Hi Alan
The Russian and English versions of the Roscosmos website can say different things at different times - they address different audiences.
I couldn't find the Russian language version of the item you give dated the 16th but there was an item on the Russian language site dated April 11 the day before the transmission. It looks like the English language text from April 16 is a cut down version of the Russian April 11 original.
See it in Google English at http://tinyurl.com/3nn8ahu
or in Russian http://www.federalspace.ru/main.php?id=2&nid=16326&hl=%FE%ED%E5%F1%E...

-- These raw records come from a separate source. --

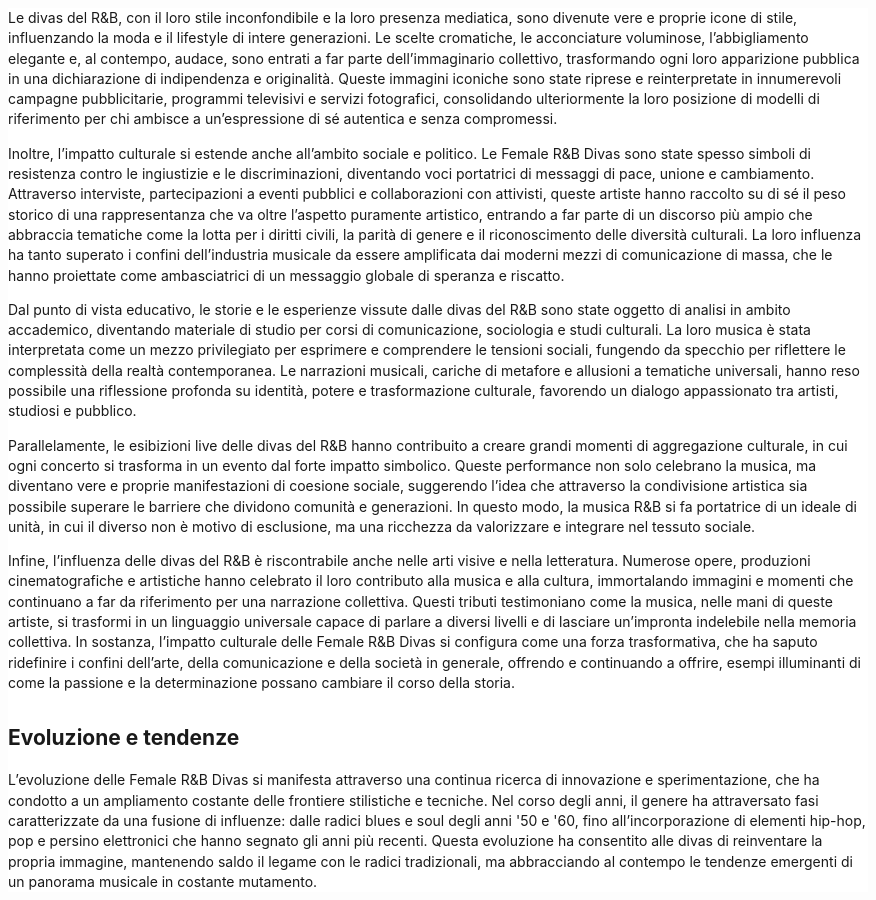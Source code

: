 Le divas del R&B, con il loro stile inconfondibile e la loro presenza mediatica, sono divenute vere e proprie icone di stile, influenzando la moda e il lifestyle di intere generazioni. Le scelte cromatiche, le acconciature voluminose, l’abbigliamento elegante e, al contempo, audace, sono entrati a far parte dell’immaginario collettivo, trasformando ogni loro apparizione pubblica in una dichiarazione di indipendenza e originalità. Queste immagini iconiche sono state riprese e reinterpretate in innumerevoli campagne pubblicitarie, programmi televisivi e servizi fotografici, consolidando ulteriormente la loro posizione di modelli di riferimento per chi ambisce a un’espressione di sé autentica e senza compromessi.

Inoltre, l’impatto culturale si estende anche all’ambito sociale e politico. Le Female R&B Divas sono state spesso simboli di resistenza contro le ingiustizie e le discriminazioni, diventando voci portatrici di messaggi di pace, unione e cambiamento. Attraverso interviste, partecipazioni a eventi pubblici e collaborazioni con attivisti, queste artiste hanno raccolto su di sé il peso storico di una rappresentanza che va oltre l’aspetto puramente artistico, entrando a far parte di un discorso più ampio che abbraccia tematiche come la lotta per i diritti civili, la parità di genere e il riconoscimento delle diversità culturali. La loro influenza ha tanto superato i confini dell’industria musicale da essere amplificata dai moderni mezzi di comunicazione di massa, che le hanno proiettate come ambasciatrici di un messaggio globale di speranza e riscatto.

Dal punto di vista educativo, le storie e le esperienze vissute dalle divas del R&B sono state oggetto di analisi in ambito accademico, diventando materiale di studio per corsi di comunicazione, sociologia e studi culturali. La loro musica è stata interpretata come un mezzo privilegiato per esprimere e comprendere le tensioni sociali, fungendo da specchio per riflettere le complessità della realtà contemporanea. Le narrazioni musicali, cariche di metafore e allusioni a tematiche universali, hanno reso possibile una riflessione profonda su identità, potere e trasformazione culturale, favorendo un dialogo appassionato tra artisti, studiosi e pubblico.

Parallelamente, le esibizioni live delle divas del R&B hanno contribuito a creare grandi momenti di aggregazione culturale, in cui ogni concerto si trasforma in un evento dal forte impatto simbolico. Queste performance non solo celebrano la musica, ma diventano vere e proprie manifestazioni di coesione sociale, suggerendo l’idea che attraverso la condivisione artistica sia possibile superare le barriere che dividono comunità e generazioni. In questo modo, la musica R&B si fa portatrice di un ideale di unità, in cui il diverso non è motivo di esclusione, ma una ricchezza da valorizzare e integrare nel tessuto sociale.

Infine, l’influenza delle divas del R&B è riscontrabile anche nelle arti visive e nella letteratura. Numerose opere, produzioni cinematografiche e artistiche hanno celebrato il loro contributo alla musica e alla cultura, immortalando immagini e momenti che continuano a far da riferimento per una narrazione collettiva. Questi tributi testimoniano come la musica, nelle mani di queste artiste, si trasformi in un linguaggio universale capace di parlare a diversi livelli e di lasciare un’impronta indelebile nella memoria collettiva. In sostanza, l’impatto culturale delle Female R&B Divas si configura come una forza trasformativa, che ha saputo ridefinire i confini dell’arte, della comunicazione e della società in generale, offrendo e continuando a offrire, esempi illuminanti di come la passione e la determinazione possano cambiare il corso della storia.


## Evoluzione e tendenze

L’evoluzione delle Female R&B Divas si manifesta attraverso una continua ricerca di innovazione e sperimentazione, che ha condotto a un ampliamento costante delle frontiere stilistiche e tecniche. Nel corso degli anni, il genere ha attraversato fasi caratterizzate da una fusione di influenze: dalle radici blues e soul degli anni '50 e '60, fino all’incorporazione di elementi hip-hop, pop e persino elettronici che hanno segnato gli anni più recenti. Questa evoluzione ha consentito alle divas di reinventare la propria immagine, mantenendo saldo il legame con le radici tradizionali, ma abbracciando al contempo le tendenze emergenti di un panorama musicale in costante mutamento.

BTW former Radio Amateur, NASA's Charles Bolden, ex-KE4IQB, attended the 50th celebrations at the US ambassadors residence in Moscow: http://tinyurl.com/3ht4tt3
73 Trevor M5AKA
--- On Sat, 16/4/11, Alan P. Biddle APBIDDLE@UNITED.NET wrote:
Looks like we have all been wrong about this. Yesterday, just after midnight Moscow time, I found this on the Roscosmos site:
http://www.federalspace.ru/main.php?id=2&nid=11669&lang=en
Russian Educational Satellite Works 16.04.2011
Russia's Kedr minisatellite designed by students from Kursk and carried to the ISS under UNESCO's program in January has went on air.
Its first broadcast was carried out on April 11-13 to mark the 50 years of the first manned space flight. The 30-kg Kedr will transmit 25 greetings in 15 different languages, photos of the Earth, telemetry and scientific data.
Hats off to the satellite designers at Kursk U.
More seriously, aside from the "embellishments" concerning Kursk, which in fact only did their experiment package, it looks as if someone had a timed release news article which they forgot to cancel.